It was such an honour to be selected as one of the judges for the Raffles College 34th graduation ceremony this year. As a Raffles Alumni myself, I understand how stressful it may feel to be on the other side of the judging panel. However, I was extremely proud of all the students, their work and their effort. I wish them all the best in the industry.
Here are a few of my favourite collections of the night:
The SmoG by Ng Jin Ying
Inspired by the ‘Great Smog‘ of 1952 or ‘Big Smoke‘ that took place in the UK, Ng Jin Ying experimented with various fabric manipulations and detail using fabric spray paint and synthetic materials to emphasise the impact of the smog during the affected period. Just FYI, the workmanship of this collection was top notch!
Moving The Lifeless by En Chi Koo
My favourite collection of the night was En Chi Koo’s capsule. Inspired by Frank Gehry’s signature masterpiece, The Dancing House, En Chi Koo constructed and manipulated her very own quilting fabric and produced memorable silhouettes – A* for effort, execution and interpretation.
Mama I Can’t Sleep by Michelle Li Yuan Ting
A resourceful collection that caught my attention was ‘Mama I Can’t Sleep’ by Michelle Li Yuan Ting. Deconstructing raw fabrications such as terrycloth and knit, this was one of the most experimental collections from the lot. It’s safe to say that Michelle Li Yuan Ting is definitely on the right track.

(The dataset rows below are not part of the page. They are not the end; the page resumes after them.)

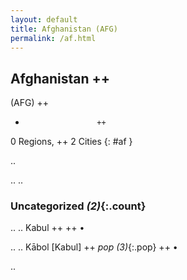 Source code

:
 ```yaml
---
layout: default
title: Afghanistan (AFG)
permalink: /af.html
---
```



## Afghanistan   ++
(AFG)  ++
-                     ++
0 Regions, ++
2 Cities
{: #af }

.. 




.. 
.. 


### Uncategorized _(2)_{:.count}


..
..
Kabul  ++
 ++
•

..
..
Kābol [Kabul]  ++
 _pop (3)_{:.pop} ++
•




.. 
 
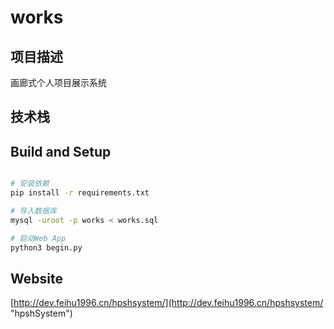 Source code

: # works

## 项目描述

画廊式个人项目展示系统

## 技术栈

## Build and Setup

```bash

# 安装依赖
pip install -r requirements.txt

# 导入数据库
mysql -uroot -p works < works.sql

# 启动Web App
python3 begin.py

```

## Website

[http://dev.feihu1996.cn/hpshsystem/](http://dev.feihu1996.cn/hpshsystem/ "hpshSystem")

Where Are You, Papa? by Quek Sh’un Liann
Inspired by her childhood, Quek Sh’un Liann produced a collection made to appear as paper craft in resemblance of the art work she made as a child in seek of her father’s attention. An eerie and dark concept that was presented in the most conceptual way possible, Quek Sh’un Liann’s capsule was very distinguished.
Paradoxical by Nana Ooi
An interesting choice of fabric combinations, Nana Ooi presented a very clean and innovative collection. Inspired by the ancient high ranks, power and battle, Nana Ooi successfully delivered a risky incorporation of silhouettes – from structured and stiff to soft and draped; a good approach for a new designer to explore her strengths and weaknesses. A job well done.